● Your goal
Your task is to repeat the entries exactly from their first line through the line with "Bei der Installation", and to stop there.

───── Provided data

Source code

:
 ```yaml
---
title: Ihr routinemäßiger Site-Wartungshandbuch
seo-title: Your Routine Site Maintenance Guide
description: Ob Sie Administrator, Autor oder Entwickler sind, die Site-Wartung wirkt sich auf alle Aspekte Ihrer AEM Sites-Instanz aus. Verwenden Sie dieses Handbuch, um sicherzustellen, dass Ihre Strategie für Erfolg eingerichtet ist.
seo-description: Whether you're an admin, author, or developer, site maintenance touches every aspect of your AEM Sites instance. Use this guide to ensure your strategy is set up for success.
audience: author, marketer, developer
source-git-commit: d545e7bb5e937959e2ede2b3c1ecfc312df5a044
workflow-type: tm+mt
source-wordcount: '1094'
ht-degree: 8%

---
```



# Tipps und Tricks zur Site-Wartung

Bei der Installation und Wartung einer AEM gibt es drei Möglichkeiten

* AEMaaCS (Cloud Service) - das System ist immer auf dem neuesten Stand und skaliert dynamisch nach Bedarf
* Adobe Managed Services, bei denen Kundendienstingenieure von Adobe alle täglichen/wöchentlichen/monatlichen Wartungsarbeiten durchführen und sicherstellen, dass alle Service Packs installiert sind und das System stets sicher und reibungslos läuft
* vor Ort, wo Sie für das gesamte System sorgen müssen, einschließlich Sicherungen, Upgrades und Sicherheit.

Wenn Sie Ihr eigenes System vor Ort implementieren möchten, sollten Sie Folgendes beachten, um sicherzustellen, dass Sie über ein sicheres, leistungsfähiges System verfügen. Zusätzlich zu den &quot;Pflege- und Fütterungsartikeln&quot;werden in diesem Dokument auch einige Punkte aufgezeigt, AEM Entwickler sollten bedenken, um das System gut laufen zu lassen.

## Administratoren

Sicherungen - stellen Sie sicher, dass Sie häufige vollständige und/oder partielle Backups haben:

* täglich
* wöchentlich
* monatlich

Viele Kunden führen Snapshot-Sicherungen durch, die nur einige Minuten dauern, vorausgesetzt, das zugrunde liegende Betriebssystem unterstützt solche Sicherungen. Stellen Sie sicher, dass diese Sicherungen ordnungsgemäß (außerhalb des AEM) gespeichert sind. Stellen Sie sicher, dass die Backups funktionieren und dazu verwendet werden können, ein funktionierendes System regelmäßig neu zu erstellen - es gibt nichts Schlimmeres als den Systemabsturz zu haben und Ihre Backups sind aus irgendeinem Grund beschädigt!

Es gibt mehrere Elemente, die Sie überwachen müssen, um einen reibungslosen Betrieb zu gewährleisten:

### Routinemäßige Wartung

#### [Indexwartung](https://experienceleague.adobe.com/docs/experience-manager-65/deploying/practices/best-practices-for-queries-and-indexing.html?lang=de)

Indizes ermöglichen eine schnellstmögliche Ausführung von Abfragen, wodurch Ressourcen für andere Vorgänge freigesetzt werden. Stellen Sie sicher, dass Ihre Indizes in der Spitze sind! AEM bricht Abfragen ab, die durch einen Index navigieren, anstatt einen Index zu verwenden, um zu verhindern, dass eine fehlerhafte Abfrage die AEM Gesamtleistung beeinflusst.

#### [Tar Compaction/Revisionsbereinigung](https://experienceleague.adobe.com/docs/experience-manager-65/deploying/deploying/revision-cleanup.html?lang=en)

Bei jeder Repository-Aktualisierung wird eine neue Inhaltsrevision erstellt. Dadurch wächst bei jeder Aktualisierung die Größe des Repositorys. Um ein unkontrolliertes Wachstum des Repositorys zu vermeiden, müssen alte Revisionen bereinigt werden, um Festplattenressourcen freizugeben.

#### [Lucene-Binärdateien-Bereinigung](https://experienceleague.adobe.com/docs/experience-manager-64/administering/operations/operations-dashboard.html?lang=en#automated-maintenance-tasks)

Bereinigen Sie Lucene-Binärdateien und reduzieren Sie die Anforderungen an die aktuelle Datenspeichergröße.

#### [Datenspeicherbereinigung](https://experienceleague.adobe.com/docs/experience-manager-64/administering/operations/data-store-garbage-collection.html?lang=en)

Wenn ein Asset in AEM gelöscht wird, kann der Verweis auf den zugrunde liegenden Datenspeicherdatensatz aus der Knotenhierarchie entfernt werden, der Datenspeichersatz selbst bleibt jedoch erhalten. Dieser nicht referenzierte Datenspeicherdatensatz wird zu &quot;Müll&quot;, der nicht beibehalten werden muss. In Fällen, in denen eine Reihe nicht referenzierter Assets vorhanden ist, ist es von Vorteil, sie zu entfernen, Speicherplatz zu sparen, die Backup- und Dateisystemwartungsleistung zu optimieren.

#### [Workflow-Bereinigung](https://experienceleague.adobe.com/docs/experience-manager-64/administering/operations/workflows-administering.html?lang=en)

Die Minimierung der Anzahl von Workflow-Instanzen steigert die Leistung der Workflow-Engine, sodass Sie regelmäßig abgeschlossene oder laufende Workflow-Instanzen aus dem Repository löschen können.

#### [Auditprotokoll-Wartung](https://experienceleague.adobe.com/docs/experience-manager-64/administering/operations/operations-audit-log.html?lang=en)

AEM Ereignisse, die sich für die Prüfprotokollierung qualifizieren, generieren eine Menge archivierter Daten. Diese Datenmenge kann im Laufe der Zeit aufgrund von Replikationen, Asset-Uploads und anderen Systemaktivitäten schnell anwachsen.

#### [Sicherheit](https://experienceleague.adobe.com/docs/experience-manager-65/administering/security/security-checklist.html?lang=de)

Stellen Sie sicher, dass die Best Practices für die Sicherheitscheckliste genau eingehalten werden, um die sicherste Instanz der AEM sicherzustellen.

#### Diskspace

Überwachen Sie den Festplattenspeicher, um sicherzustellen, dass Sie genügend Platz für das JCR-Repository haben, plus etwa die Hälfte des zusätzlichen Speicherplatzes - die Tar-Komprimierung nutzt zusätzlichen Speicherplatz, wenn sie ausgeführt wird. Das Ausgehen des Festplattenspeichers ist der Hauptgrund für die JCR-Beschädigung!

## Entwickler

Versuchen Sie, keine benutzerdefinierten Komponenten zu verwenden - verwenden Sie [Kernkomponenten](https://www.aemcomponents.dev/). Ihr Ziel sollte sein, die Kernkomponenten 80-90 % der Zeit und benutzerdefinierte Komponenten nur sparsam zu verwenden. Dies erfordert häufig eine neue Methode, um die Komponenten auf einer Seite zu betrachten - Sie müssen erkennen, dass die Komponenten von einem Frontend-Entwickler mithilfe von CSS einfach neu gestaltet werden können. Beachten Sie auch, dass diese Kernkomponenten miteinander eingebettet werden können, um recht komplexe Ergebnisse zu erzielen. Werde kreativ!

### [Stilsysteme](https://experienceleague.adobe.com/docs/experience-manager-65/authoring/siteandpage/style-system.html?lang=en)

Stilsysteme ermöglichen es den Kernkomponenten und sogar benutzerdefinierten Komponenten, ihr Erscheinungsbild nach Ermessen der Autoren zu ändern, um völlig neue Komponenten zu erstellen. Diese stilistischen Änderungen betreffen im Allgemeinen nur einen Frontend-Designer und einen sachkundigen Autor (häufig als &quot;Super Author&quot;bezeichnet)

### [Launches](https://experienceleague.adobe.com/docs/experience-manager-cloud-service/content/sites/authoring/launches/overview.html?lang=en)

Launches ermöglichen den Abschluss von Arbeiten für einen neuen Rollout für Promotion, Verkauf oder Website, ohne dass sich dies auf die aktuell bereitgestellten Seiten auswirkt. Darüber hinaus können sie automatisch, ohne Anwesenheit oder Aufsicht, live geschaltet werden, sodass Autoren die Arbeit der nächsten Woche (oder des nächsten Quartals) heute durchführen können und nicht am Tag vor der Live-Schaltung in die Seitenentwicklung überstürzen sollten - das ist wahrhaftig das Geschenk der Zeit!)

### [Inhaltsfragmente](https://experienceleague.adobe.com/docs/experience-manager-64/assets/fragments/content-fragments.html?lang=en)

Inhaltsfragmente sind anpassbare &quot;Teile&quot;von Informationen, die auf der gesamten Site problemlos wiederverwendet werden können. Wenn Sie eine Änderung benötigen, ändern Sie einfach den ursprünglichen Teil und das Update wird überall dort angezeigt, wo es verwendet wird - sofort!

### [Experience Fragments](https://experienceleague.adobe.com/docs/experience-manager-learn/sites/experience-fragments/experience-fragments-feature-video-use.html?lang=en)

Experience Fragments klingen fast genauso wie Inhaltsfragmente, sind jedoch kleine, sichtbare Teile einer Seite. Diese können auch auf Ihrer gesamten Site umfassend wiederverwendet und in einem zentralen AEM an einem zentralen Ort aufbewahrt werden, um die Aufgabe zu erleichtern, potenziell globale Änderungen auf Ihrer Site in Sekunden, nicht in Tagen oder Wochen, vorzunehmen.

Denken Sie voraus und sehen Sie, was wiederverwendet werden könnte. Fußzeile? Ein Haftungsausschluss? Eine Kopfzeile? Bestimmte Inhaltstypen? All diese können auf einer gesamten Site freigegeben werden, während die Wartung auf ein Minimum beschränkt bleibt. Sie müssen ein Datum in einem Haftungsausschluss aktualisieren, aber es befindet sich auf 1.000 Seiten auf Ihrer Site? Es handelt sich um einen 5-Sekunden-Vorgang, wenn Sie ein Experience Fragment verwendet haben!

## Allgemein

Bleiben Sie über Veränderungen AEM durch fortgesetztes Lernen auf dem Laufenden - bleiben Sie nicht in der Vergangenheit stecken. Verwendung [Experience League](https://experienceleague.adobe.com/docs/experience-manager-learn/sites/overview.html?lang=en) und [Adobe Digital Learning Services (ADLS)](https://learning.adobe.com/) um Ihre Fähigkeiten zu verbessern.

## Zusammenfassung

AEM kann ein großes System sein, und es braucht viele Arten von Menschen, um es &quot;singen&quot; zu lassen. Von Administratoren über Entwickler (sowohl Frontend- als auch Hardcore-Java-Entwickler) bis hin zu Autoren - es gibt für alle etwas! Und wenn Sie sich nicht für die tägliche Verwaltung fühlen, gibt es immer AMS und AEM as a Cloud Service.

──────────

● Solution for this problem
Source code

:
 ```yaml
---
title: Ihr routinemäßiger Site-Wartungshandbuch
seo-title: Your Routine Site Maintenance Guide
description: Ob Sie Administrator, Autor oder Entwickler sind, die Site-Wartung wirkt sich auf alle Aspekte Ihrer AEM Sites-Instanz aus. Verwenden Sie dieses Handbuch, um sicherzustellen, dass Ihre Strategie für Erfolg eingerichtet ist.
seo-description: Whether you're an admin, author, or developer, site maintenance touches every aspect of your AEM Sites instance. Use this guide to ensure your strategy is set up for success.
audience: author, marketer, developer
source-git-commit: d545e7bb5e937959e2ede2b3c1ecfc312df5a044
workflow-type: tm+mt
source-wordcount: '1094'
ht-degree: 8%

---
```



# Tipps und Tricks zur Site-Wartung

Bei der Installation und Wartung einer AEM gibt es drei Möglichkeiten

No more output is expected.